Led by a state supreme court justice, members of the Arkansas Medical Marijuana Commission were sworn in before their first ever meeting. Their task is to implement part of a constitutional amendment passed by voters that allows up to eight marijuana growing operations and 40 dispensaries across the state.
“The primary role for this commission is to determine the methods and requirements to license dispensaries and cultivation facilities,” said Joel Dipippa, DFA Office of Revenue Legal Council.
Dr. Ronda Henry-Tillman was elected the committee’s chair. She said she wanted to serve to make sure the program is run correctly.
“Not everyone in the state voted for it so we have to be very conscientious of that and we have to do it right,” Tillman said.
Tillman declined to say how she voted but promised to implement the will of the voters.
The crowd was standing room only and some there were representing clients looking to get into the marijuana business.
“It’s going to be a highly regulated industry but very professional people, it’s not fly-by-night,” Consultant Michael Langley said.
Langley is a lawyer and former director of Alcoholic Beverage Control. He’s now a consultant who said interest is being shown by a variety of business sectors.

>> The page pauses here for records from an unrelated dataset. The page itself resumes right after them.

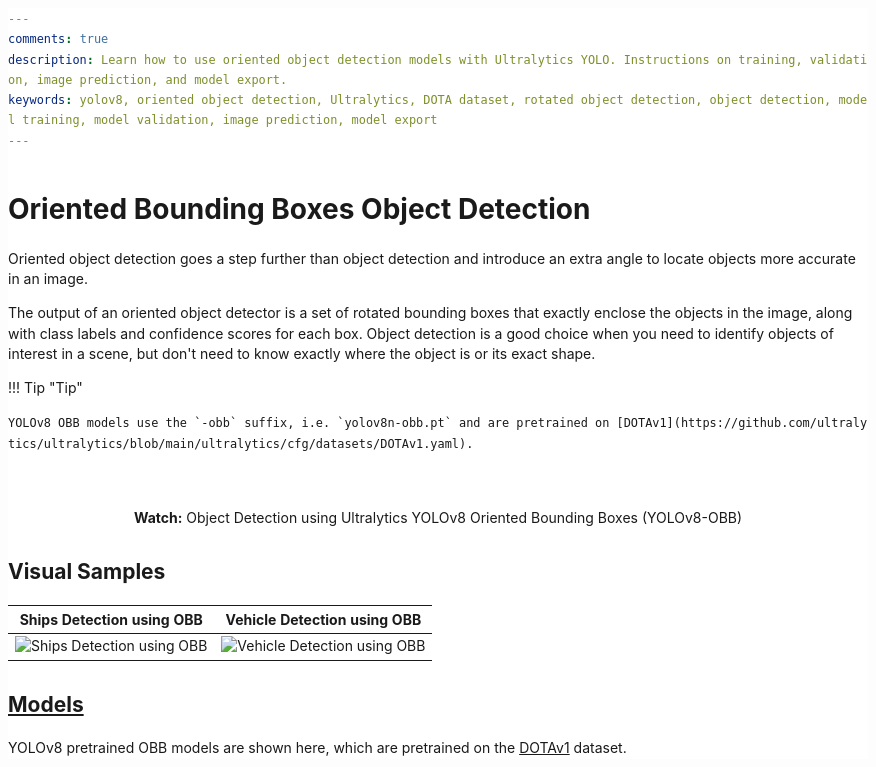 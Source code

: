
 ```yaml
---
comments: true
description: Learn how to use oriented object detection models with Ultralytics YOLO. Instructions on training, validation, image prediction, and model export.
keywords: yolov8, oriented object detection, Ultralytics, DOTA dataset, rotated object detection, object detection, model training, model validation, image prediction, model export
---
```


# Oriented Bounding Boxes Object Detection



Oriented object detection goes a step further than object detection and introduce an extra angle to locate objects more accurate in an image.

The output of an oriented object detector is a set of rotated bounding boxes that exactly enclose the objects in the image, along with class labels and confidence scores for each box. Object detection is a good choice when you need to identify objects of interest in a scene, but don't need to know exactly where the object is or its exact shape.



!!! Tip "Tip"

    YOLOv8 OBB models use the `-obb` suffix, i.e. `yolov8n-obb.pt` and are pretrained on [DOTAv1](https://github.com/ultralytics/ultralytics/blob/main/ultralytics/cfg/datasets/DOTAv1.yaml).

<p align="center">
  <br>
  <iframe loading="lazy" width="720" height="405" src="https://www.youtube.com/embed/Z7Z9pHF8wJc"
    title="YouTube video player" frameborder="0"
    allow="accelerometer; autoplay; clipboard-write; encrypted-media; gyroscope; picture-in-picture; web-share"
    allowfullscreen>
  </iframe>
  <br>
  <strong>Watch:</strong> Object Detection using Ultralytics YOLOv8 Oriented Bounding Boxes (YOLOv8-OBB)
</p>

## Visual Samples

|                                                    Ships Detection using OBB                                                    |                                                    Vehicle Detection using OBB                                                    |
|:-------------------------------------------------------------------------------------------------------------------------------:|:---------------------------------------------------------------------------------------------------------------------------------:|
| ![Ships Detection using OBB](https://github.com/RizwanMunawar/ultralytics/assets/62513924/5051d324-416f-4b58-ab62-f1bf9d7134b0) | ![Vehicle Detection using OBB](https://github.com/RizwanMunawar/ultralytics/assets/62513924/9a366262-910a-403b-a5e2-9c68b75700d3) |

## [Models](https://github.com/ultralytics/ultralytics/tree/main/ultralytics/cfg/models/v8)

YOLOv8 pretrained OBB models are shown here, which are pretrained on the [DOTAv1](https://github.com/ultralytics/ultralytics/blob/main/ultralytics/cfg/datasets/DOTAv1.yaml) dataset.
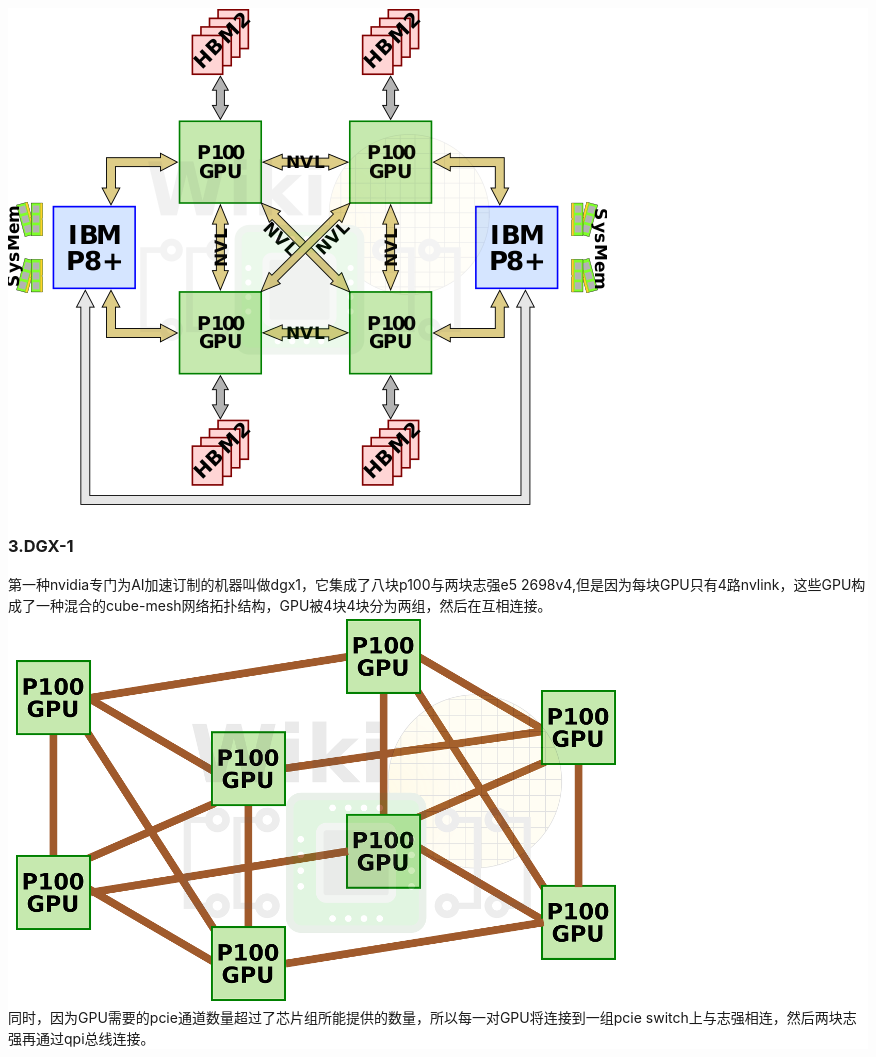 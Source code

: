 ![](../imgs/03.png)   
### 3.DGX-1  
第一种nvidia专门为AI加速订制的机器叫做dgx1，它集成了八块p100与两块志强e5 2698v4,但是因为每块GPU只有4路nvlink，这些GPU构成了一种混合的cube-mesh网络拓扑结构，GPU被4块4块分为两组，然后在互相连接。   
![](../imgs/04.png)  
同时，因为GPU需要的pcie通道数量超过了芯片组所能提供的数量，所以每一对GPU将连接到一组pcie switch上与志强相连，然后两块志强再通过qpi总线连接。    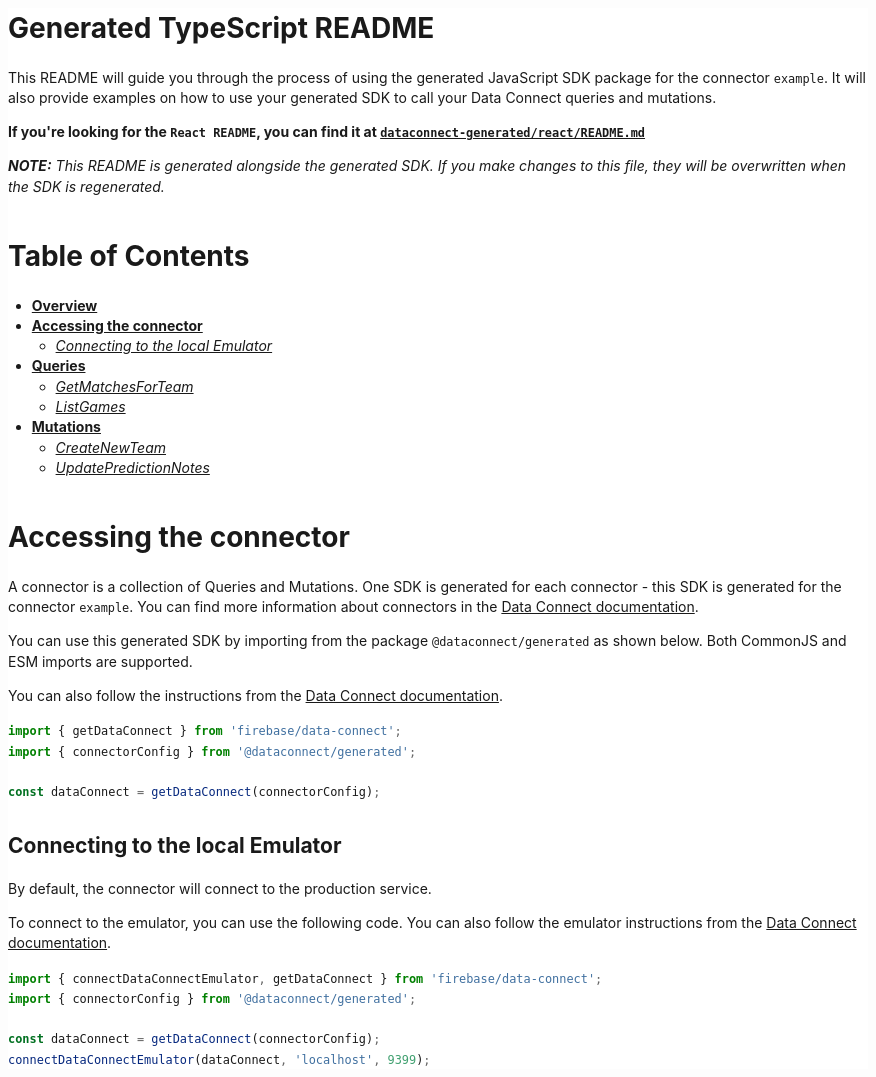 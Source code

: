 # Generated TypeScript README
This README will guide you through the process of using the generated JavaScript SDK package for the connector `example`. It will also provide examples on how to use your generated SDK to call your Data Connect queries and mutations.

**If you're looking for the `React README`, you can find it at [`dataconnect-generated/react/README.md`](./react/README.md)**

***NOTE:** This README is generated alongside the generated SDK. If you make changes to this file, they will be overwritten when the SDK is regenerated.*

# Table of Contents
- [**Overview**](#generated-javascript-readme)
- [**Accessing the connector**](#accessing-the-connector)
  - [*Connecting to the local Emulator*](#connecting-to-the-local-emulator)
- [**Queries**](#queries)
  - [*GetMatchesForTeam*](#getmatchesforteam)
  - [*ListGames*](#listgames)
- [**Mutations**](#mutations)
  - [*CreateNewTeam*](#createnewteam)
  - [*UpdatePredictionNotes*](#updatepredictionnotes)

# Accessing the connector
A connector is a collection of Queries and Mutations. One SDK is generated for each connector - this SDK is generated for the connector `example`. You can find more information about connectors in the [Data Connect documentation](https://firebase.google.com/docs/data-connect#how-does).

You can use this generated SDK by importing from the package `@dataconnect/generated` as shown below. Both CommonJS and ESM imports are supported.

You can also follow the instructions from the [Data Connect documentation](https://firebase.google.com/docs/data-connect/web-sdk#set-client).

```typescript
import { getDataConnect } from 'firebase/data-connect';
import { connectorConfig } from '@dataconnect/generated';

const dataConnect = getDataConnect(connectorConfig);
```

## Connecting to the local Emulator
By default, the connector will connect to the production service.

To connect to the emulator, you can use the following code.
You can also follow the emulator instructions from the [Data Connect documentation](https://firebase.google.com/docs/data-connect/web-sdk#instrument-clients).

```typescript
import { connectDataConnectEmulator, getDataConnect } from 'firebase/data-connect';
import { connectorConfig } from '@dataconnect/generated';

const dataConnect = getDataConnect(connectorConfig);
connectDataConnectEmulator(dataConnect, 'localhost', 9399);
```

“It’s something new, it’s something that sounds exciting but until all of this gets flushed out in the next 90 days, you don’t really know who wants to be involved and who doesn’t want to be involved,” Langley said.
One of the major decisions the commission is facing is how many individual plants cultivation facilities will be allowed to grow at a time. It’s been a hotly debated issue in other medical marijuana states.
The commission will meet again next Tuesday to begin hashing details out.